• [Data extracts]:

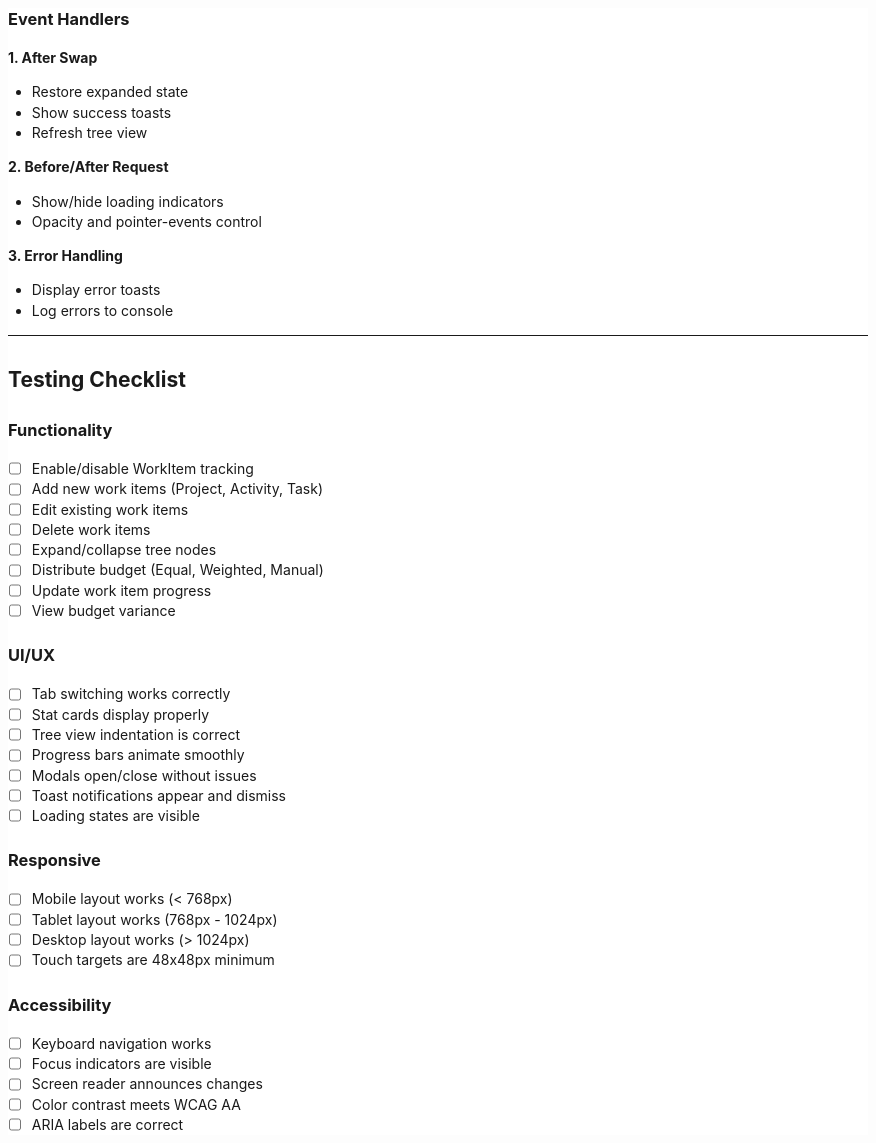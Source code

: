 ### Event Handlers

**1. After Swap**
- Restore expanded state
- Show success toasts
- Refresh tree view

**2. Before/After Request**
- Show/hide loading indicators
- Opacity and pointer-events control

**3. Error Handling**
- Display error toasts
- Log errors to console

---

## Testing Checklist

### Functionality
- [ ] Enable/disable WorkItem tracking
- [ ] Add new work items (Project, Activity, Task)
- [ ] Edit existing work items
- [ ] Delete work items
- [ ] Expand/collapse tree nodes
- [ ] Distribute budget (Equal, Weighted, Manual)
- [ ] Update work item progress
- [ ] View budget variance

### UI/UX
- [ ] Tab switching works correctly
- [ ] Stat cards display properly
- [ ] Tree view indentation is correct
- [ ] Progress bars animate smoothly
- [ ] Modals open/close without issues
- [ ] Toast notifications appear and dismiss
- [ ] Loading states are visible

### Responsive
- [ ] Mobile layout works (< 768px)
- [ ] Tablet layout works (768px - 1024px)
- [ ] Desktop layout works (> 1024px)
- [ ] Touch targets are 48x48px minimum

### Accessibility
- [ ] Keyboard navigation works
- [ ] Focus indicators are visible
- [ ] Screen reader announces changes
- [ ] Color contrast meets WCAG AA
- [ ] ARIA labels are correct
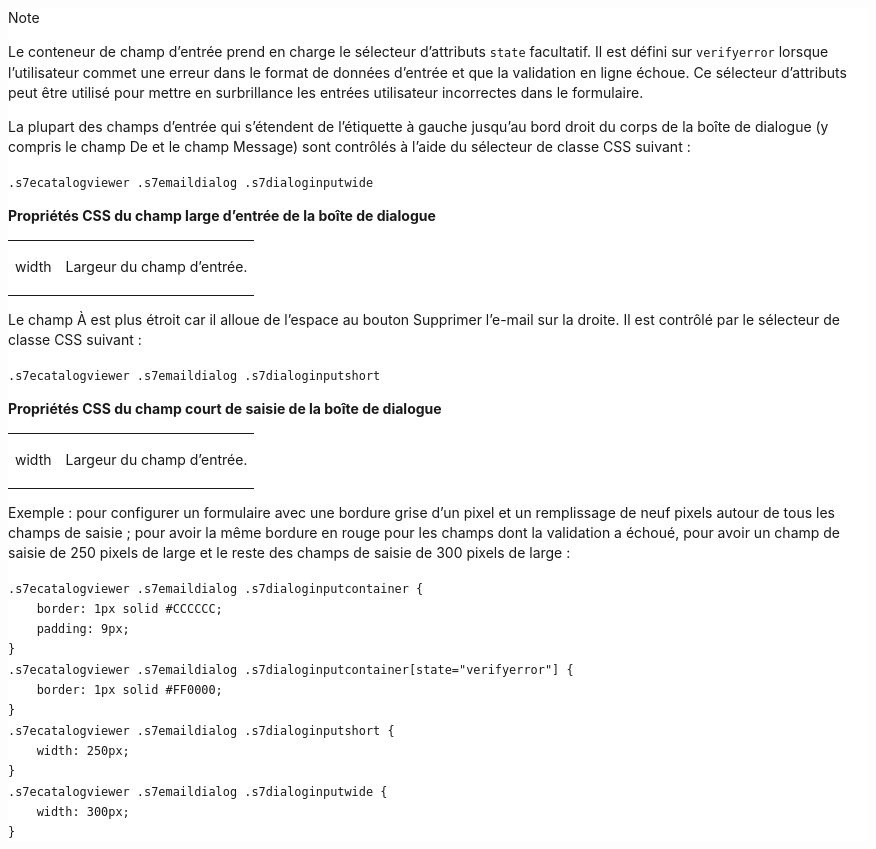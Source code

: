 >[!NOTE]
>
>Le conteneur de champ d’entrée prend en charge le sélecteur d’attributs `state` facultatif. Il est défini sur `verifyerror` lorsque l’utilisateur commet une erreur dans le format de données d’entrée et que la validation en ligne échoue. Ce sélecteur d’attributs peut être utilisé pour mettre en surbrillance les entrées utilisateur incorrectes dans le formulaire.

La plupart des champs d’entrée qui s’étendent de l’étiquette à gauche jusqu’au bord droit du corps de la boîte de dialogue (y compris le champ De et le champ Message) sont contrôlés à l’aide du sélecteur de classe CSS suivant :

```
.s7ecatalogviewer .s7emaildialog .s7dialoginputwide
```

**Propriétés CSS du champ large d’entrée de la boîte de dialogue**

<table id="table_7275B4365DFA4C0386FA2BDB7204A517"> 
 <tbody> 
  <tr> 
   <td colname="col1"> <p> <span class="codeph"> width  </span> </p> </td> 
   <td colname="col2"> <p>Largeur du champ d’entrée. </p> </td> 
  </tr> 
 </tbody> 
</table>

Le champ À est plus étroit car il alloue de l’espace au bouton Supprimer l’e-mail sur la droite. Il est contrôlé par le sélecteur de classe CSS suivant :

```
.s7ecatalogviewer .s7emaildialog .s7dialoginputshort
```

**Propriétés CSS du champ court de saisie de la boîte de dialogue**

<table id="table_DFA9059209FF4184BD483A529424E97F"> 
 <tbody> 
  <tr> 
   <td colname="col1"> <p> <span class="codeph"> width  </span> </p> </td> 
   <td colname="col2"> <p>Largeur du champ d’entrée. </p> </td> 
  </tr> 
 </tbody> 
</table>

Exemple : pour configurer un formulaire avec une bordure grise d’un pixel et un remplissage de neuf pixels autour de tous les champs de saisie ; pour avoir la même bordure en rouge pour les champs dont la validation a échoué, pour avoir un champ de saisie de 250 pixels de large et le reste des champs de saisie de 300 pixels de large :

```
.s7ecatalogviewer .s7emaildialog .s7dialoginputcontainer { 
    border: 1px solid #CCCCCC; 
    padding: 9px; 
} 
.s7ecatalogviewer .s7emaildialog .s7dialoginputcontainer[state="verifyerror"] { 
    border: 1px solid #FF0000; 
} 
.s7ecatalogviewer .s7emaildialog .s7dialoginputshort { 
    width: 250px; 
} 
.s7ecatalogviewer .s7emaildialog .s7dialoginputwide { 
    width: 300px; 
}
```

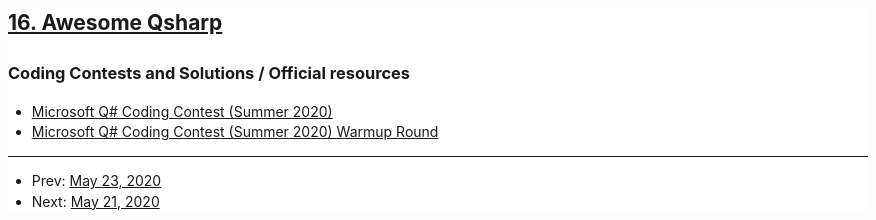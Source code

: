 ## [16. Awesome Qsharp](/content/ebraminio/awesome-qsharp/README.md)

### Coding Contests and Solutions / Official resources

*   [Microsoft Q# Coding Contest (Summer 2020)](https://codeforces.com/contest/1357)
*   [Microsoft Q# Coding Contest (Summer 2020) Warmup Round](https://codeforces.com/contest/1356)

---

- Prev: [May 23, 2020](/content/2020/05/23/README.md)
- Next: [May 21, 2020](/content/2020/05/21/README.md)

• [Your objective]:
The entries above should be given again exactly, minus any pictures.

• [Reply to the task]:
Source code

: ### Event Handlers

**1. After Swap**
- Restore expanded state
- Show success toasts
- Refresh tree view

**2. Before/After Request**
- Show/hide loading indicators
- Opacity and pointer-events control

**3. Error Handling**
- Display error toasts
- Log errors to console

---

## Testing Checklist

### Functionality
- [ ] Enable/disable WorkItem tracking
- [ ] Add new work items (Project, Activity, Task)
- [ ] Edit existing work items
- [ ] Delete work items
- [ ] Expand/collapse tree nodes
- [ ] Distribute budget (Equal, Weighted, Manual)
- [ ] Update work item progress
- [ ] View budget variance

### UI/UX
- [ ] Tab switching works correctly
- [ ] Stat cards display properly
- [ ] Tree view indentation is correct
- [ ] Progress bars animate smoothly
- [ ] Modals open/close without issues
- [ ] Toast notifications appear and dismiss
- [ ] Loading states are visible

### Responsive
- [ ] Mobile layout works (< 768px)
- [ ] Tablet layout works (768px - 1024px)
- [ ] Desktop layout works (> 1024px)
- [ ] Touch targets are 48x48px minimum

### Accessibility
- [ ] Keyboard navigation works
- [ ] Focus indicators are visible
- [ ] Screen reader announces changes
- [ ] Color contrast meets WCAG AA
- [ ] ARIA labels are correct
Source code

: >[!NOTE]
>
>Le conteneur de champ d’entrée prend en charge le sélecteur d’attributs `state` facultatif. Il est défini sur `verifyerror` lorsque l’utilisateur commet une erreur dans le format de données d’entrée et que la validation en ligne échoue. Ce sélecteur d’attributs peut être utilisé pour mettre en surbrillance les entrées utilisateur incorrectes dans le formulaire.

La plupart des champs d’entrée qui s’étendent de l’étiquette à gauche jusqu’au bord droit du corps de la boîte de dialogue (y compris le champ De et le champ Message) sont contrôlés à l’aide du sélecteur de classe CSS suivant :

```
.s7ecatalogviewer .s7emaildialog .s7dialoginputwide
```

**Propriétés CSS du champ large d’entrée de la boîte de dialogue**

<table id="table_7275B4365DFA4C0386FA2BDB7204A517"> 
 <tbody> 
  <tr> 
   <td colname="col1"> <p> <span class="codeph"> width  </span> </p> </td> 
   <td colname="col2"> <p>Largeur du champ d’entrée. </p> </td> 
  </tr> 
 </tbody> 
</table>

Le champ À est plus étroit car il alloue de l’espace au bouton Supprimer l’e-mail sur la droite. Il est contrôlé par le sélecteur de classe CSS suivant :

```
.s7ecatalogviewer .s7emaildialog .s7dialoginputshort
```

**Propriétés CSS du champ court de saisie de la boîte de dialogue**

<table id="table_DFA9059209FF4184BD483A529424E97F"> 
 <tbody> 
  <tr> 
   <td colname="col1"> <p> <span class="codeph"> width  </span> </p> </td> 
   <td colname="col2"> <p>Largeur du champ d’entrée. </p> </td> 
  </tr> 
 </tbody> 
</table>

Exemple : pour configurer un formulaire avec une bordure grise d’un pixel et un remplissage de neuf pixels autour de tous les champs de saisie ; pour avoir la même bordure en rouge pour les champs dont la validation a échoué, pour avoir un champ de saisie de 250 pixels de large et le reste des champs de saisie de 300 pixels de large :

```
.s7ecatalogviewer .s7emaildialog .s7dialoginputcontainer { 
    border: 1px solid #CCCCCC; 
    padding: 9px; 
} 
.s7ecatalogviewer .s7emaildialog .s7dialoginputcontainer[state="verifyerror"] { 
    border: 1px solid #FF0000; 
} 
.s7ecatalogviewer .s7emaildialog .s7dialoginputshort { 
    width: 250px; 
} 
.s7ecatalogviewer .s7emaildialog .s7dialoginputwide { 
    width: 300px; 
}
```

Source code

: ## [16. Awesome Qsharp](/content/ebraminio/awesome-qsharp/README.md)

### Coding Contests and Solutions / Official resources

*   [Microsoft Q# Coding Contest (Summer 2020)](https://codeforces.com/contest/1357)
*   [Microsoft Q# Coding Contest (Summer 2020) Warmup Round](https://codeforces.com/contest/1356)

---

- Prev: [May 23, 2020](/content/2020/05/23/README.md)
- Next: [May 21, 2020](/content/2020/05/21/README.md)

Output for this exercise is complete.